Collected data:

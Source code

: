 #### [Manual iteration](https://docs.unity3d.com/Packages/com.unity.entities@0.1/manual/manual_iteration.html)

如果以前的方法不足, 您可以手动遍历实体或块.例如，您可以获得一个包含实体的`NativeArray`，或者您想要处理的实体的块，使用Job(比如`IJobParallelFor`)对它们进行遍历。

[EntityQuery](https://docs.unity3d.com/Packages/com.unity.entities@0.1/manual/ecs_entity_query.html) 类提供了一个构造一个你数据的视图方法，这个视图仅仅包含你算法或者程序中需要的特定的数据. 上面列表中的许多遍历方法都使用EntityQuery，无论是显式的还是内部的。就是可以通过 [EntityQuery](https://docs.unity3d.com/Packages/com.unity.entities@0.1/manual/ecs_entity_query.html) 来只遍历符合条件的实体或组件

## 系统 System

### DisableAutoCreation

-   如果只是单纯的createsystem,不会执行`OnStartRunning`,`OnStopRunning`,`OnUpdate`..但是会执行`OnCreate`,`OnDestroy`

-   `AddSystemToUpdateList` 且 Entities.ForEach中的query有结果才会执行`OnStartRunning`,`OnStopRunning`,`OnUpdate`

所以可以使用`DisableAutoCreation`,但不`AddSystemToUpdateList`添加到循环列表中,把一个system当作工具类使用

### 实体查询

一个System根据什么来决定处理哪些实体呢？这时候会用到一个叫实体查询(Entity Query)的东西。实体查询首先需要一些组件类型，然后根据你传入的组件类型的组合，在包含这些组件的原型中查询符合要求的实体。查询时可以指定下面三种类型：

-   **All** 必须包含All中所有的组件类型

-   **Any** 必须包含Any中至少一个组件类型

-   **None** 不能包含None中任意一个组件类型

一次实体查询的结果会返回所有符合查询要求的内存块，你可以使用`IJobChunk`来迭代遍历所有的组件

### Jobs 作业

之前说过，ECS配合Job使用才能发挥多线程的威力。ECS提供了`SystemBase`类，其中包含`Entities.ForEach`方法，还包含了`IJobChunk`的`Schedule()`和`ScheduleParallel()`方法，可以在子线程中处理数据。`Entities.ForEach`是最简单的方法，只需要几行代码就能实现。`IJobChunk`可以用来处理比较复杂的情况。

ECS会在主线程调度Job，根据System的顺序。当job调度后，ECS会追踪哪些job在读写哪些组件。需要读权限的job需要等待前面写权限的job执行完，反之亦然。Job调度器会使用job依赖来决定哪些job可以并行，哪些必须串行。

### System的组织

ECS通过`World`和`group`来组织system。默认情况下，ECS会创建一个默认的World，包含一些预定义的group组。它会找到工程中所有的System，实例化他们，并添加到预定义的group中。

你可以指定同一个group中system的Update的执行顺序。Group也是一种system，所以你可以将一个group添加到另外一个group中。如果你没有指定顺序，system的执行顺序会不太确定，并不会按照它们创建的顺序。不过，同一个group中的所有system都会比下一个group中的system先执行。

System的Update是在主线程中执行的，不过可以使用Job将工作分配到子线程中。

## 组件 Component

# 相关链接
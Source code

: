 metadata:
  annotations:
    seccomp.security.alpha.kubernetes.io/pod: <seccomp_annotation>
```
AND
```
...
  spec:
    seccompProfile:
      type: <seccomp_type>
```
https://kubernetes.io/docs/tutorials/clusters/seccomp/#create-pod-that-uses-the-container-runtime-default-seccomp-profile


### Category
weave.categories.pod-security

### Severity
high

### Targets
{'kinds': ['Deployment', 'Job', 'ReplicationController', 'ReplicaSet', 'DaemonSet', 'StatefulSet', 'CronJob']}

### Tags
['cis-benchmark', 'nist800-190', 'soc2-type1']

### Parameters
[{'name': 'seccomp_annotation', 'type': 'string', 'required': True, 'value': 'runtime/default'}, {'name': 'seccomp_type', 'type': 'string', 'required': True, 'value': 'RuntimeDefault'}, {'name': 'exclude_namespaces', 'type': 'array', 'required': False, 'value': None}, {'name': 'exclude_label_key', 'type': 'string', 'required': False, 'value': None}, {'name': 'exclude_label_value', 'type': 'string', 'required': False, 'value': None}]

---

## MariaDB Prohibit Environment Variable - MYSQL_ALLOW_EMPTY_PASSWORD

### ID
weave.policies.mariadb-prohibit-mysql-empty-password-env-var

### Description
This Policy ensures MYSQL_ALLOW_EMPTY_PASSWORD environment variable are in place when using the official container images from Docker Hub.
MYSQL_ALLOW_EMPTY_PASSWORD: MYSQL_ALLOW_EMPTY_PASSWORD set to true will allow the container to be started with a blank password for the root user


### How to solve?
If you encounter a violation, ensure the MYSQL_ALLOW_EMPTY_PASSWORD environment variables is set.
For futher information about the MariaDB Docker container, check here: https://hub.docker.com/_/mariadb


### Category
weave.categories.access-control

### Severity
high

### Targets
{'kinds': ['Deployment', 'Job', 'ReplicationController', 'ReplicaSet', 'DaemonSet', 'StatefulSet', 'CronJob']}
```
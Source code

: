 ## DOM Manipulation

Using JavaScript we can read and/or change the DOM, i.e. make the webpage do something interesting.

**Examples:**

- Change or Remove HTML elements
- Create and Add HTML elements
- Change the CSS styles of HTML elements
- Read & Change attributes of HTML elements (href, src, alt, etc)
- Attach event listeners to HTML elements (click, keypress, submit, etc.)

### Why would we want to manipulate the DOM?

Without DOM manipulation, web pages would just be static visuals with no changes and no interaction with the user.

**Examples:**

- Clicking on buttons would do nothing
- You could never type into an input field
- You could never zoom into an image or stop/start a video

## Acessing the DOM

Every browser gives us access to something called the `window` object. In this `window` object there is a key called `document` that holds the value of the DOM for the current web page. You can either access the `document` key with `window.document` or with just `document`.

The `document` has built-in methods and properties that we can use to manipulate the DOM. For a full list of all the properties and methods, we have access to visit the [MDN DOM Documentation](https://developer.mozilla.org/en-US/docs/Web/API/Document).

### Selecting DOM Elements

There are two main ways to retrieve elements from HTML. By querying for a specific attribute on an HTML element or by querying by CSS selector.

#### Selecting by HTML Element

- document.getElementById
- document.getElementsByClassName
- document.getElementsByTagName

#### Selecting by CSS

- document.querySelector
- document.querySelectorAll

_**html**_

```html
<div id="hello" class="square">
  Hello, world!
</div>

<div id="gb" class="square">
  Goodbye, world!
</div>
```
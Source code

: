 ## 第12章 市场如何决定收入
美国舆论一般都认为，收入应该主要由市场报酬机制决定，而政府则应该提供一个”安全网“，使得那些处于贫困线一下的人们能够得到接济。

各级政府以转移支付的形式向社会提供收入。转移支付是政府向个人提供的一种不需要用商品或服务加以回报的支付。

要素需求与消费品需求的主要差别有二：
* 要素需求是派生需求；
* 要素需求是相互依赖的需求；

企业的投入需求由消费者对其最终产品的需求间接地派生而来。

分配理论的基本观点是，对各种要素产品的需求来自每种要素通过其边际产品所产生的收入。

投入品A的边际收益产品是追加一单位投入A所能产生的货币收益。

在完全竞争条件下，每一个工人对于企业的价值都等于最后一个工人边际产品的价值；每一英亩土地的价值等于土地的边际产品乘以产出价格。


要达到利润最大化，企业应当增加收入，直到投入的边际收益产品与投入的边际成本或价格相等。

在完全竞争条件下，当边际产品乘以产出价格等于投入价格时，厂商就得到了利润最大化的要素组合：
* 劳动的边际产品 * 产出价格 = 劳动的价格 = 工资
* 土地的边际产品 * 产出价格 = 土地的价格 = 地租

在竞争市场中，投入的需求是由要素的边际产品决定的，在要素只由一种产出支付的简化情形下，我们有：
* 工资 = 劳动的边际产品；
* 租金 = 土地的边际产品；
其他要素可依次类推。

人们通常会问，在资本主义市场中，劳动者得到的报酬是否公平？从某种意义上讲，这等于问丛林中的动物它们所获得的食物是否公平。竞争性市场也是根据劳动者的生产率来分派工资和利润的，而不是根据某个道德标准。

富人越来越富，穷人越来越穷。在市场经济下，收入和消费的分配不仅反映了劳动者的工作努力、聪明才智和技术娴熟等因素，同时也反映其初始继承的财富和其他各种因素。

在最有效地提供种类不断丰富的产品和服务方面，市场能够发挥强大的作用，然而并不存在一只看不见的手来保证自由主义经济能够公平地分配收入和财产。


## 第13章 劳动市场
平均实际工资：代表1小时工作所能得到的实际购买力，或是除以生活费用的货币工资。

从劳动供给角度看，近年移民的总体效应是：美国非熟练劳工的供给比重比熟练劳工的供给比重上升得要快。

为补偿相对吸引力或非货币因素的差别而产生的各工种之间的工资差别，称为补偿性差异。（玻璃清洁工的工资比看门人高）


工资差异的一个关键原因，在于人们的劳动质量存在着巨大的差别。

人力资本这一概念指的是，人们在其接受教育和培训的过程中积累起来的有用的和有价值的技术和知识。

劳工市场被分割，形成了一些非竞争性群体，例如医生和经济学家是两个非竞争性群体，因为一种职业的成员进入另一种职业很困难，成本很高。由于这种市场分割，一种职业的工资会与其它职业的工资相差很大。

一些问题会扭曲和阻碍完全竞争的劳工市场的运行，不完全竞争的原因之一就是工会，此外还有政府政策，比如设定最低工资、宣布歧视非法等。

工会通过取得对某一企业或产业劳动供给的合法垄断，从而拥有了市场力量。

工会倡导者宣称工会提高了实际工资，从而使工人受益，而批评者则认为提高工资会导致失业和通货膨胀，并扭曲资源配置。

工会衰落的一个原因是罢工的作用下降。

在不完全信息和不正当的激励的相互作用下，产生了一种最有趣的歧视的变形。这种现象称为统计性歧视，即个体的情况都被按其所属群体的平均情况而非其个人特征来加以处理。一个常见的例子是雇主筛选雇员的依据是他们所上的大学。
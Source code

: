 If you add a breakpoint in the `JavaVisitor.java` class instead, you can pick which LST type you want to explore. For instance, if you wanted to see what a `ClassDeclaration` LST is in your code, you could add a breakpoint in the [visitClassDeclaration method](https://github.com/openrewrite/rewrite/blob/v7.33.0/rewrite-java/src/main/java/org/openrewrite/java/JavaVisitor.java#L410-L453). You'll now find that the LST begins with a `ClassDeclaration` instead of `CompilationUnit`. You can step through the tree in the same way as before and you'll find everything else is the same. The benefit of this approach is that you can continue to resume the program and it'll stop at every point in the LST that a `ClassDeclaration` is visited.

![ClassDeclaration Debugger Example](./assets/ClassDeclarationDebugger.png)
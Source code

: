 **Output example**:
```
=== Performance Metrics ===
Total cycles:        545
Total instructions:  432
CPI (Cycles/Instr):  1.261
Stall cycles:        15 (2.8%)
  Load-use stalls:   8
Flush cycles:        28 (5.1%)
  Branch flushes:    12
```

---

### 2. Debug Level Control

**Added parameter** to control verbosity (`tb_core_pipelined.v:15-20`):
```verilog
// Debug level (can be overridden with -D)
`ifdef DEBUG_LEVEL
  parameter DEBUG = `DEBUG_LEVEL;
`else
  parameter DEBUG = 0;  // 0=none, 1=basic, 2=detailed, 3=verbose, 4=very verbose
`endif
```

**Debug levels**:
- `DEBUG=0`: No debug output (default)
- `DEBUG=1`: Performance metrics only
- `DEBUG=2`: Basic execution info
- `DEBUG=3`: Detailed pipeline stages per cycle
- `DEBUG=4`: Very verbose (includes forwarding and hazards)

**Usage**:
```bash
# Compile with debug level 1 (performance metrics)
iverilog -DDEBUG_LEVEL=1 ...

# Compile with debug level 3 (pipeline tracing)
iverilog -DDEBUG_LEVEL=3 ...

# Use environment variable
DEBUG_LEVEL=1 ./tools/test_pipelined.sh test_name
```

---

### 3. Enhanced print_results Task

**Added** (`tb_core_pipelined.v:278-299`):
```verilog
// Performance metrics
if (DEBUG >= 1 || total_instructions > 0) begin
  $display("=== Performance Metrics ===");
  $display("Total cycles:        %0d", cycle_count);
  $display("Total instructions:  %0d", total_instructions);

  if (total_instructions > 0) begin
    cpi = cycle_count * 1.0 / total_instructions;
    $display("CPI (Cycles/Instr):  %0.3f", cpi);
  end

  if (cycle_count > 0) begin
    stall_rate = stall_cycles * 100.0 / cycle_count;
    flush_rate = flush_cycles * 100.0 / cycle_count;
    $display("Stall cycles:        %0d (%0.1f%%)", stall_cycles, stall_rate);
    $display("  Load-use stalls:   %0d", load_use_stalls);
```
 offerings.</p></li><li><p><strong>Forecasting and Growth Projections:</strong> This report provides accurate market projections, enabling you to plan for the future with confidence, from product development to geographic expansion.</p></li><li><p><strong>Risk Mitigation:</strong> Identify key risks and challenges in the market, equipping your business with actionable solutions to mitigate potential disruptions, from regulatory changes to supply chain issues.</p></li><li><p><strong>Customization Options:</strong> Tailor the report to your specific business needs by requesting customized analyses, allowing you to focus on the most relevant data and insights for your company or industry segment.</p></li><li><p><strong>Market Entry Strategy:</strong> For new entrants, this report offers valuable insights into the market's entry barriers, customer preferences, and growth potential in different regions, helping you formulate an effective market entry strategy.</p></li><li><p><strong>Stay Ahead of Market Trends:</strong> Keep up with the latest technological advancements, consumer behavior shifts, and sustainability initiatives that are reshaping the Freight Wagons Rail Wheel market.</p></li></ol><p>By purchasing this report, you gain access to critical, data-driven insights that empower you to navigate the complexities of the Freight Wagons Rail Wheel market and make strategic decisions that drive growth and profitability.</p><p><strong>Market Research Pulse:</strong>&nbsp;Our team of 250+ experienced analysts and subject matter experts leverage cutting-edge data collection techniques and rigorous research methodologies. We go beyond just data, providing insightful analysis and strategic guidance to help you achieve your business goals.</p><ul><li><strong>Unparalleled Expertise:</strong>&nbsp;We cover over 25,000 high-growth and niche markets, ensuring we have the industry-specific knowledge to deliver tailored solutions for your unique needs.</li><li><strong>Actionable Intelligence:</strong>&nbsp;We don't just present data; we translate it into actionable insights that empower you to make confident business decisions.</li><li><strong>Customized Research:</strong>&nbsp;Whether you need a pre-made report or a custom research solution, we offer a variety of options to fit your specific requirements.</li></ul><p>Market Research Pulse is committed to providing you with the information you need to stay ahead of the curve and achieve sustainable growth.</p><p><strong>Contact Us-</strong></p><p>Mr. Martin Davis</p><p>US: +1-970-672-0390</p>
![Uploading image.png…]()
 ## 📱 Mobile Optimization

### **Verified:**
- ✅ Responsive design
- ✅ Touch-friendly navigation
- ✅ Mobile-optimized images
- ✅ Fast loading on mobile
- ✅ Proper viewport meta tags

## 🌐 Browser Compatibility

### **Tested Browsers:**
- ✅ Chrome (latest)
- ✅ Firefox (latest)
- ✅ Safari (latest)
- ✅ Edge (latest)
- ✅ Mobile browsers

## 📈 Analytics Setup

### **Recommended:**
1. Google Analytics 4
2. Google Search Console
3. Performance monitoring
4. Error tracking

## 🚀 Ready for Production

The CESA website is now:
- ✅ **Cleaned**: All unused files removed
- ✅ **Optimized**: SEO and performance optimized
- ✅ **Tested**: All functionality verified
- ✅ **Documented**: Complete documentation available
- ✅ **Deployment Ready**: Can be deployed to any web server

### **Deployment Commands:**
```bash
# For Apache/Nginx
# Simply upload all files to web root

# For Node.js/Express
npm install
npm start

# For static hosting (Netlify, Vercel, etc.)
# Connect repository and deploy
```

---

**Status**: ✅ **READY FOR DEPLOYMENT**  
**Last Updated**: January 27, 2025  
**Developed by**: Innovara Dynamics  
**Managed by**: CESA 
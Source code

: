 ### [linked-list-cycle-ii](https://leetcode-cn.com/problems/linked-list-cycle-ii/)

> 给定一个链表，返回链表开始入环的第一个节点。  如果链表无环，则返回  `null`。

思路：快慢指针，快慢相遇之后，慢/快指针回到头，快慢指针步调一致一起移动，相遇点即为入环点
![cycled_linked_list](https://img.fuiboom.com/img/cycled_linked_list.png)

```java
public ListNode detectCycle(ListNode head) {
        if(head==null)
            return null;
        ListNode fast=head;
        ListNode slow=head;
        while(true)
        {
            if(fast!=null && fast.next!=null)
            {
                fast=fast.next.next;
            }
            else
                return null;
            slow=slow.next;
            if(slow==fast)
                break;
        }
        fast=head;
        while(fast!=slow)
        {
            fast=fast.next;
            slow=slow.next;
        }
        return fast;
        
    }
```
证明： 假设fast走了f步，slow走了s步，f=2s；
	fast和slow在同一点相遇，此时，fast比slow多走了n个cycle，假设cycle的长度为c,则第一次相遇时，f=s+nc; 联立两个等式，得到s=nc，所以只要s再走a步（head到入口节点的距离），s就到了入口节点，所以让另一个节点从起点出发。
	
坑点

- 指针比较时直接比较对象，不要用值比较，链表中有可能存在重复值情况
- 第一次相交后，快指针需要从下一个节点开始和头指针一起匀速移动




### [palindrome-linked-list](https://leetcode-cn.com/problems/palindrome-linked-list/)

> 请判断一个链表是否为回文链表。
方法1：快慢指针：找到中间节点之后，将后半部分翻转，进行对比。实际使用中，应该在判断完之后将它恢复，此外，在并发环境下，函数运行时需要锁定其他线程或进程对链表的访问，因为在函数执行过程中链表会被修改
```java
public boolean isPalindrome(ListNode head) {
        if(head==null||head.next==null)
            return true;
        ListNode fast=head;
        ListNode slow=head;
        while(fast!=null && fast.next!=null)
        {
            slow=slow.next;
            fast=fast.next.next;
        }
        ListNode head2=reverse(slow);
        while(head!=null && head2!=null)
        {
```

**Problem requirements**. Find the lines above that include the string "square" and copy them.

**Answer to this problem**.
<div id="hello" class="square">
<div id="gb" class="square">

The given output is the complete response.